Winter is not the only season where you need to pay special attention to your car; the heat, not just the cold, can present harsh conditions that can cause a variety of auto troubles. There is a lot of summer fun to be had with your car, from heading down to the beach to simply taking a nice, scenic drive with your honey. Here are some tips to get your car ready for summer.
Caring For Your Battery
High levels of heat can destroy your battery by causing the fluids to evaporate. Overcharging can also shorten its lifespan. Check your electrical system to ensure it is charging at the right rate; if you have a battery that requires topping off, check it regularly during the summer and add distilled water if necessary. The top should always be clean as dirt can act as a conductor, and drain the battery faster.

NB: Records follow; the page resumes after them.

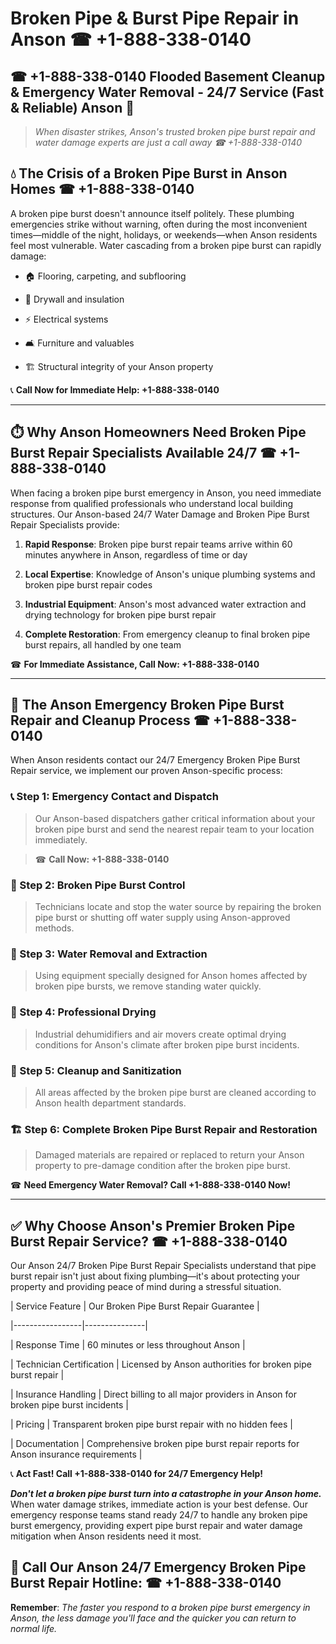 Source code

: # Broken Pipe & Burst Pipe Repair in Anson ☎ +1-888-338-0140  
## ☎ +1-888-338-0140 Flooded Basement Cleanup & Emergency Water Removal - 24/7 Service (Fast & Reliable) Anson 🚨  

> *When disaster strikes, Anson's trusted broken pipe burst repair and water damage experts are just a call away ☎ +1-888-338-0140*  

## 💧 The Crisis of a Broken Pipe Burst in Anson Homes ☎ +1-888-338-0140  

A broken pipe burst doesn't announce itself politely. These plumbing emergencies strike without warning, often during the most inconvenient times—middle of the night, holidays, or weekends—when Anson residents feel most vulnerable. Water cascading from a broken pipe burst can rapidly damage:  

* 🏠 Flooring, carpeting, and subflooring  
* 🧱 Drywall and insulation  
* ⚡ Electrical systems  
* 🛋️ Furniture and valuables  
* 🏗️ Structural integrity of your Anson property  

📞 **Call Now for Immediate Help: +1-888-338-0140**  

---  

## ⏱️ Why Anson Homeowners Need Broken Pipe Burst Repair Specialists Available 24/7 ☎ +1-888-338-0140  

When facing a broken pipe burst emergency in Anson, you need immediate response from qualified professionals who understand local building structures. Our Anson-based 24/7 Water Damage and Broken Pipe Burst Repair Specialists provide:  

1. **Rapid Response**: Broken pipe burst repair teams arrive within 60 minutes anywhere in Anson, regardless of time or day  
2. **Local Expertise**: Knowledge of Anson's unique plumbing systems and broken pipe burst repair codes  
3. **Industrial Equipment**: Anson's most advanced water extraction and drying technology for broken pipe burst repair  
4. **Complete Restoration**: From emergency cleanup to final broken pipe burst repairs, all handled by one team  

☎ **For Immediate Assistance, Call Now: +1-888-338-0140**  

---  

## 🔧 The Anson Emergency Broken Pipe Burst Repair and Cleanup Process ☎ +1-888-338-0140  

When Anson residents contact our 24/7 Emergency Broken Pipe Burst Repair service, we implement our proven Anson-specific process:  

### 📞 Step 1: Emergency Contact and Dispatch  
> Our Anson-based dispatchers gather critical information about your broken pipe burst and send the nearest repair team to your location immediately.  
> ☎ **Call Now: +1-888-338-0140**  

### 🚿 Step 2: Broken Pipe Burst Control  
> Technicians locate and stop the water source by repairing the broken pipe burst or shutting off water supply using Anson-approved methods.  

### 🌊 Step 3: Water Removal and Extraction  
> Using equipment specially designed for Anson homes affected by broken pipe bursts, we remove standing water quickly.  

### 💨 Step 4: Professional Drying  
> Industrial dehumidifiers and air movers create optimal drying conditions for Anson's climate after broken pipe burst incidents.  

### 🧼 Step 5: Cleanup and Sanitization  
> All areas affected by the broken pipe burst are cleaned according to Anson health department standards.  

### 🏗️ Step 6: Complete Broken Pipe Burst Repair and Restoration  
> Damaged materials are repaired or replaced to return your Anson property to pre-damage condition after the broken pipe burst.  

☎ **Need Emergency Water Removal? Call +1-888-338-0140 Now!**  

---  

## ✅ Why Choose Anson's Premier Broken Pipe Burst Repair Service? ☎ +1-888-338-0140  

Our Anson 24/7 Broken Pipe Burst Repair Specialists understand that pipe burst repair isn't just about fixing plumbing—it's about protecting your property and providing peace of mind during a stressful situation.  

| Service Feature | Our Broken Pipe Burst Repair Guarantee |  
|-----------------|---------------|  
| Response Time | 60 minutes or less throughout Anson |  
| Technician Certification | Licensed by Anson authorities for broken pipe burst repair |  
| Insurance Handling | Direct billing to all major providers in Anson for broken pipe burst incidents |  
| Pricing | Transparent broken pipe burst repair with no hidden fees |  
| Documentation | Comprehensive broken pipe burst repair reports for Anson insurance requirements |  

📞 **Act Fast! Call +1-888-338-0140 for 24/7 Emergency Help!**  

***Don't let a broken pipe burst turn into a catastrophe in your Anson home.*** When water damage strikes, immediate action is your best defense. Our emergency response teams stand ready 24/7 to handle any broken pipe burst emergency, providing expert pipe burst repair and water damage mitigation when Anson residents need it most.  

## 📱 Call Our Anson 24/7 Emergency Broken Pipe Burst Repair Hotline: ☎ +1-888-338-0140  

**Remember**: *The faster you respond to a broken pipe burst emergency in Anson, the less damage you'll face and the quicker you can return to normal life.* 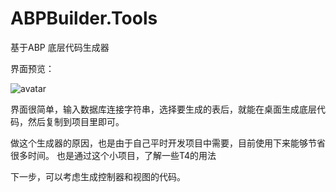 # ABPBuilder.Tools
基于ABP 底层代码生成器

界面预览：

![avatar](https://images.cnblogs.com/cnblogs_com/vanteking/643792/o_200825100227QQ%E6%88%AA%E5%9B%BE20200824160738.jpg)


界面很简单，输入数据库连接字符串，选择要生成的表后，就能在桌面生成底层代码，然后复制到项目里即可。

做这个生成器的原因，也是由于自己平时开发项目中需要，目前使用下来能够节省很多时间。
也是通过这个小项目，了解一些T4的用法

下一步，可以考虑生成控制器和视图的代码。
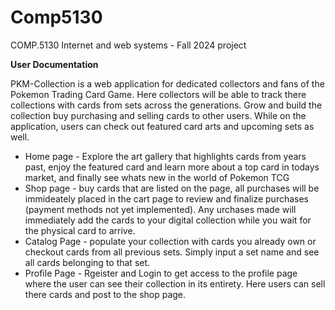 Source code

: # Comp5130
COMP.5130 Internet and web systems - Fall 2024 project

**User Documentation**

PKM-Collection is a web application for dedicated collectors and fans of the Pokemon Trading Card Game. Here collectors will be able to track there collections with cards from sets across the generations. Grow and build the collection buy purchasing and selling cards to other users. While on the application, users can check out featured card arts and upcoming sets as well.

- Home page - Explore the art gallery that highlights cards from years past, enjoy the featured card and learn more about a top card in todays market, and finally see whats new in the world of Pokemon TCG
- Shop page - buy cards that are listed on the page, all purchases will be immideately placed in the cart page to review and finalize purchases (payment methods not yet implemented). Any urchases made will immediately add the cards to your digital collection while you wait for the physical card to arrive.
- Catalog Page - populate your collection with cards you already own or checkout cards from all previous sets. Simply input a set name and see all cards belonging to that set.
- Profile Page - Rgeister and Login to get access to the profile page where the user can see their collection in its entirety. Here users can sell there cards and post to the shop page.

Monitoring Your Cooling System
It is hot in the summer, so naturally your cooling system is working hard. To prevent engine meltdown, your coolant should be an even 50-50 mix of coolant and water. Ideally, the fluid should be changed yearly. If you have not done so recently, have the whole system checked. Look for cracks, bulges and frays in the hoses, corrosion and leaks. Have your mechanic perform tests to check the pressure, the thermostat and the cooling fan.
Tending to Your Tires
Tires usually do not get the love they deserve, and are typically the most neglected part of the car. We tend not to give them too much mind until they go completely flat or we have a blowout, and we are forced to get new ones. The summer heat can cause all sorts of tire-related issues. Check your owner’s manual for the recommended tire pressure and check it monthly. You should be getting your tires rotated every 6,000 miles so if you are behind the ball on that one, do it before the summer heat strikes.
Checking the Oil
If you have a newer car that runs a synthetic blend or an oil whose weight is appropriate year round, you probably do not have to worry about this. But, if you have an older car, you should see if you should switch to a heavier weight oil during the summer—this will offer greater protection to the engine, which is very vulnerable to the high temperatures of this season.
Most auto experts recommend changing oil every 3,000 miles, but most owner’s manuals recommend a change every 7,500 miles. Most people do a lot more driving in the summer with family vacations, trips to the beach and the like, so make sure your oil levels and oil quality is good at the start of the season.
Change the Air Filter
During the winter months, your air filter has been gunked up with all sorts of debris, such as salt. Clogged air filters can dramatically decrease fuel efficiency; generally, it is recommended to change it every 12,000 miles. But, if you drive more on roads filled with dirt and gravel, for instance, rather than clean asphalt highways, you might need to change it sooner. The best way to tell is to visually inspect it.